Les œufs seraient recueillis chaque semaine, avec une petite rétribution aux « Dames pondeuses », et sans autre principe de sélection que leur fraîcheur (qui devrait être garantie par les donneuses). Les éducateurs, conditionneurs, et idéologues, pourraient se mettre au travail immédiatement après l’éclosion.
Esprit de résistance et esprit de collaboration
Tout peuple vaincu, occupé par le vainqueur, est déchiré entre l’esprit de résistance et l’esprit de collaboration. Depuis les Juifs du temps des Maccabées, « occupés » par les Grecs, les Gaulois « occupés » par les Romains, jusqu’à l’Italie, l’Autriche, les principautés allemandes occupées par les Français de la Révolution et de l’Empire, et la France de 1940 occupée par les Allemands.

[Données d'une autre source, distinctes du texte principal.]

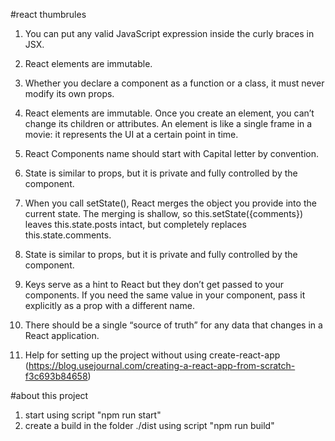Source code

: #react thumbrules

1. You can put any valid JavaScript expression inside the curly braces in JSX.
2. React elements are immutable. 
3. Whether you declare a component as a function or a class, it must never modify its own props.  
4. React elements are immutable. Once you create an element, you can’t change its children or attributes. An element is like a single frame in a movie: it represents the UI at a certain point in time.
5. React Components name should start with Capital letter by convention.
6. State is similar to props, but it is private and fully controlled by the component.
7. When you call setState(), React merges the object you provide into the current state. The merging is shallow, so this.setState({comments}) leaves this.state.posts intact, but completely replaces this.state.comments.
8. State is similar to props, but it is private and fully controlled by the component.
9. Keys serve as a hint to React but they don’t get passed to your components. If you need the same value in your component, pass it explicitly as a prop with a different name.
10. There should be a single “source of truth” for any data that changes in a React application. 

1. Help for setting up the project without using create-react-app (https://blog.usejournal.com/creating-a-react-app-from-scratch-f3c693b84658)

#about this project 
1. start using script "npm run start"
2. create a build in the folder ./dist using script "npm run build"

Il y a toujours, dans la nation vaincue et occupée, des classes ou des couches de population portées à pactiser avec l’occupant : souvent l’aristocratie, d’avance supranationale, mais aussi les clans gagnés d’avance à l’idéologie de l’occupant. Les Athéniens antidémocrates, comme Xénophon, pactisaient avec les Spartiates, ou, comme Socrate, avec les Trente tyrans, comme Doriot avec les nazis, ou comme les jeunes communistes polonais ou allemands fraternisaient avec les communistes russes qui occupaient leur pays.

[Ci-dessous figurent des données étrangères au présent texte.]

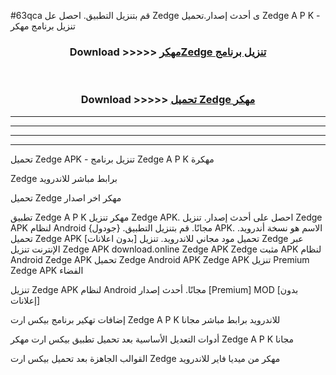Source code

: #63qca قم بتنزيل التطبيق. احصل عل Zedge  ى أحدث إصدار.تحميل Zedge  A P K - تنزيل برنامج مهكر



<div align="center">
<h3>Download >>>>> <a href="https://ar-sites.web.app/?ar= Zedge ">مهكرZedge  تنزيل برنامج</a></h3><br>

<h3>Download >>>>> <a href="https://ar-sites.web.app/?ar= Zedge ">تحميل Zedge  مهكر</a></h3>
</div>


----------------------------------------------------------

----------------------------------------------------------

----------------------------------------------------------

----------------------------------------------------------


تحميل Zedge  APK - تنزيل برنامج Zedge  A P K مهكرة

Zedge  برابط مباشر للاندرويد

تحميل Zedge  مهكر اخر اصدار

تطبيق Zedge  A P K مهكر
تنزيل Zedge  APK. احصل على أحدث إصدار.
تنزيل Zedge  APK لنظام Android مجانًا.
قم بتنزيل التطبيق. {جودول} APK. الاسم هو نسخة أندرويد.
تحميل Zedge  APK [بدون اعلانات]
تحميل مود مجاني للاندرويد.
تنزيل Zedge  عبر الإنترنت
تنزيل Zedge  APK
download.online Zedge  APK
Zedge  مثبت APK لنظام Android
Zedge  APK
تحميل Zedge  Android APK
Zedge  APK تنزيل Premium
Zedge  APK الفضاء

تنزيل Zedge  APK لنظام Android مجانًا. أحدث إصدار [Premium] MOD [بدون إعلانات]

إضافات تهكير برنامج بيكس ارت Zedge  A P K للاندرويد برابط مباشر مجانا

أدوات التعديل الأساسية بعد تحميل تطبيق بيكس ارت مهكر Zedge  A P K مجانا

القوالب الجاهزة بعد تحميل بيكس ارت Zedge  مهكر من ميديا فاير للاندرويد



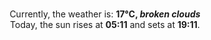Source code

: <p  align="center"><br/>Currently, the weather is: <b> 17°C, <i>broken clouds</i></b></br>Today, the sun rises at <b>05:11</b> and sets at <b>19:11</b>.</p>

L’esprit de résistance a toujours plus d’allure et de prestige historique que l’esprit de collaboration, même s’il aboutit à des catastrophes comme la destruction de Jérusalem par Titus.
Dans l’ordre religieux et philosophique, il en est de même. Les religions prêchent en général la bonne volonté, la résignation devant la puissance souveraine, plus forte que les puissances humaines, bref, l’esprit de collaboration avec Dieu.
Mais elles ne peuvent s’empêcher de laisser voir qu’elles admirent les Résistants. Dans le Livre de Job, Job est loué en principe pour sa résignation — du moins dans le récit orthodoxe qui encadre le poème — mais le fond du poème est bien la Résistance religieuse de l’homme à Dieu, à l’Occupant tout-puissant du monde, qu’il gouverne avec arbitraire et injustice.
Et le chrétien Paul Claudel ne peut s’empêcher d’applaudir le Job résistant : « Bravo! Il s’est trouvé quelqu’un à la fin pour dire carrément son fait au Tout-Puissant! Regarde-moi, dit-il, et ne fais pas semblant de ne pas me voir. Alors, c’est comme ça que l’on se conduit avec les innocents? »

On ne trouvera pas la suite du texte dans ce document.